> [WORK INSTRUCTION]:
Which lines of the entries below hold the word "response"? Report each of them.

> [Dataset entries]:
%%

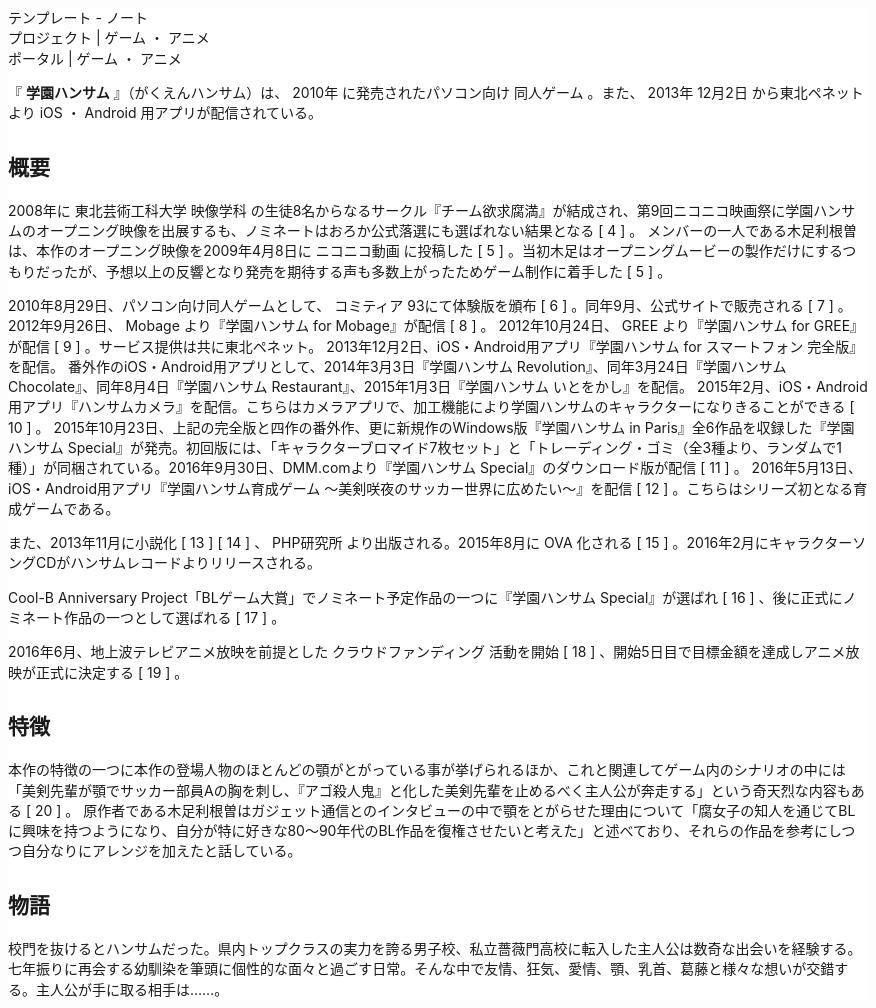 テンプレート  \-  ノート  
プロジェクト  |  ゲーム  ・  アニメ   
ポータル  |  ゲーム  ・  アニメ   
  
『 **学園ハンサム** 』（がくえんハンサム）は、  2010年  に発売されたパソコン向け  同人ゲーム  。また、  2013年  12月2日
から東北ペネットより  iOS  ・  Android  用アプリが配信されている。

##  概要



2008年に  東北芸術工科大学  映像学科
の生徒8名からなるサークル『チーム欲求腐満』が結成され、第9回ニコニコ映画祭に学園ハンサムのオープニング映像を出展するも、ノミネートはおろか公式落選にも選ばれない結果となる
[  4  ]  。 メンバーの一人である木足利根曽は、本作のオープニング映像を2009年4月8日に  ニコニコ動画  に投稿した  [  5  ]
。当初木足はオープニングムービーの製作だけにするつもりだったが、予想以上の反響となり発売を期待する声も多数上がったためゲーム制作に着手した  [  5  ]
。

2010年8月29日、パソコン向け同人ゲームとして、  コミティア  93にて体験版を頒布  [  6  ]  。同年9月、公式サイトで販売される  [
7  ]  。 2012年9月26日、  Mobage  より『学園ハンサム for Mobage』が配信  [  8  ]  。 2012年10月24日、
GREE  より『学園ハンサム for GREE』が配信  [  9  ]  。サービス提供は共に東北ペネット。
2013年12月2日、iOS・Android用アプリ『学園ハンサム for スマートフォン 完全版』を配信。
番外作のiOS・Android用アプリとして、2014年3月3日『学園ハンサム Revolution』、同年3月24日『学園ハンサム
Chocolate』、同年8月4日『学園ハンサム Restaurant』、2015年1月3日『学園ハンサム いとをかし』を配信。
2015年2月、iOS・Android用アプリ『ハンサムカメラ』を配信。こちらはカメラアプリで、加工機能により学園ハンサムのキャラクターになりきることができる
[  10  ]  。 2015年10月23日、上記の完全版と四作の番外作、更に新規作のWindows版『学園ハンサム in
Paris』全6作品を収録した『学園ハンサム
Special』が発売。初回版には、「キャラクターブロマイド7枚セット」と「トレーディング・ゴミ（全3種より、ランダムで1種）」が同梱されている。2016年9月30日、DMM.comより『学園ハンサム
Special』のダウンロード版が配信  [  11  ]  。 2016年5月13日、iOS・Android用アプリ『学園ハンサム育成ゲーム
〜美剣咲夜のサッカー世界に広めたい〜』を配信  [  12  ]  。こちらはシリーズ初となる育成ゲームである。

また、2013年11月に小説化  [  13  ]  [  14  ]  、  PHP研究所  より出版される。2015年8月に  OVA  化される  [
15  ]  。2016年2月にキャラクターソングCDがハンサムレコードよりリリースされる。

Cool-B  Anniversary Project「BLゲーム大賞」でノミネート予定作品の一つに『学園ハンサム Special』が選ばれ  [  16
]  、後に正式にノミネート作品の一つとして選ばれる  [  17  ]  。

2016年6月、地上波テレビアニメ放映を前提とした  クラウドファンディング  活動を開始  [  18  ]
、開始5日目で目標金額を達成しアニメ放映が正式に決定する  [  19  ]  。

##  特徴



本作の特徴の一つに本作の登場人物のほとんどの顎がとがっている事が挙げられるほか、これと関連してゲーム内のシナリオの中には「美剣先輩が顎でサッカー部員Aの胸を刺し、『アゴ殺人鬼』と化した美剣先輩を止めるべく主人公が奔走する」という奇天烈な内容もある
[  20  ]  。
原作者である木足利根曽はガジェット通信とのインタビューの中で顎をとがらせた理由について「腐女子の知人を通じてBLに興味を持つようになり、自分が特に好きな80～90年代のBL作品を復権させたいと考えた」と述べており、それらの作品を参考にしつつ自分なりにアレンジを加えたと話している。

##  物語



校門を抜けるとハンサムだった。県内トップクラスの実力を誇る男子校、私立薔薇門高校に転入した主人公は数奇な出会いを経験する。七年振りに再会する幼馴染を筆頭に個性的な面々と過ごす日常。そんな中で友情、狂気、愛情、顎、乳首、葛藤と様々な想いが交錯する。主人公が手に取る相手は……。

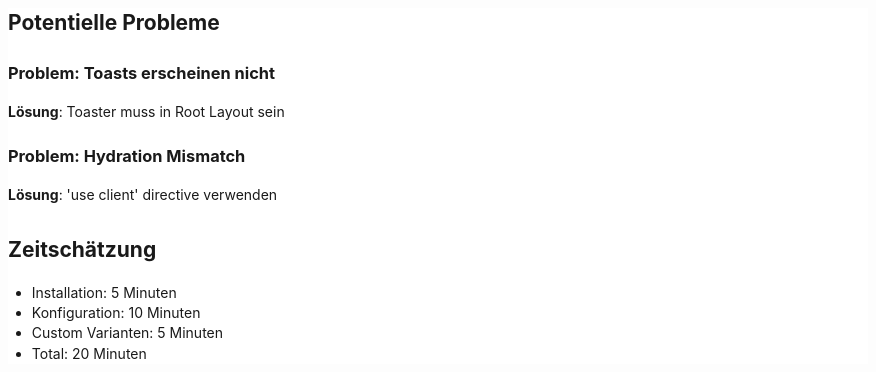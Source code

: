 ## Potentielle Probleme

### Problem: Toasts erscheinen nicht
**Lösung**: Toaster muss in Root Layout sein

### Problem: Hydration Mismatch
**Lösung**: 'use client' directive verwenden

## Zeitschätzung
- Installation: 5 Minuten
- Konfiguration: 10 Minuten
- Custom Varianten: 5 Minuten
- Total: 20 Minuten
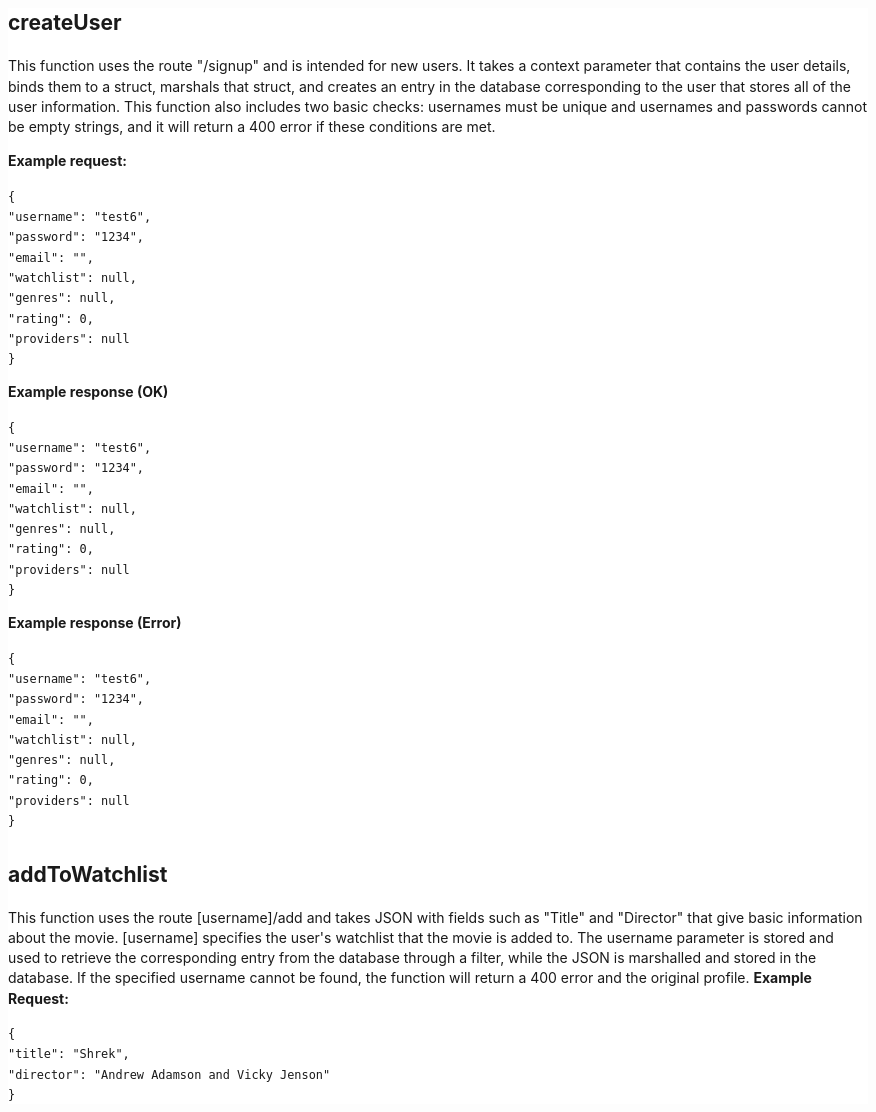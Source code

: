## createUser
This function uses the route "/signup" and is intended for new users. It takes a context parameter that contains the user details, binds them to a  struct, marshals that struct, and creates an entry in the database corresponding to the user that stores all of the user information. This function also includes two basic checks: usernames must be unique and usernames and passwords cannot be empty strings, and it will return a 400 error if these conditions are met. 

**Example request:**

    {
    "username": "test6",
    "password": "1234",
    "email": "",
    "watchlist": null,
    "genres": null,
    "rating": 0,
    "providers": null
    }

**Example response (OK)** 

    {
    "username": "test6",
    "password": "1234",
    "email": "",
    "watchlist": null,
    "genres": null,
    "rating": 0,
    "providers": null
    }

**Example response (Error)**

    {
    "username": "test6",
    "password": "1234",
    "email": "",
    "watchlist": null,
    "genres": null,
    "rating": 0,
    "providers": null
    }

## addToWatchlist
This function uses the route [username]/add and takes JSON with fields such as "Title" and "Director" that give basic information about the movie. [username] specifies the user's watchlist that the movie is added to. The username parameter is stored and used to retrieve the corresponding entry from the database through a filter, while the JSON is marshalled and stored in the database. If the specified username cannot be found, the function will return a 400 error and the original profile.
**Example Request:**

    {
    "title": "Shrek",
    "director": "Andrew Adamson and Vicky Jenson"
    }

%%

> [ANSWER BOX]:
**Example response (OK)** 
**Example response (Error)**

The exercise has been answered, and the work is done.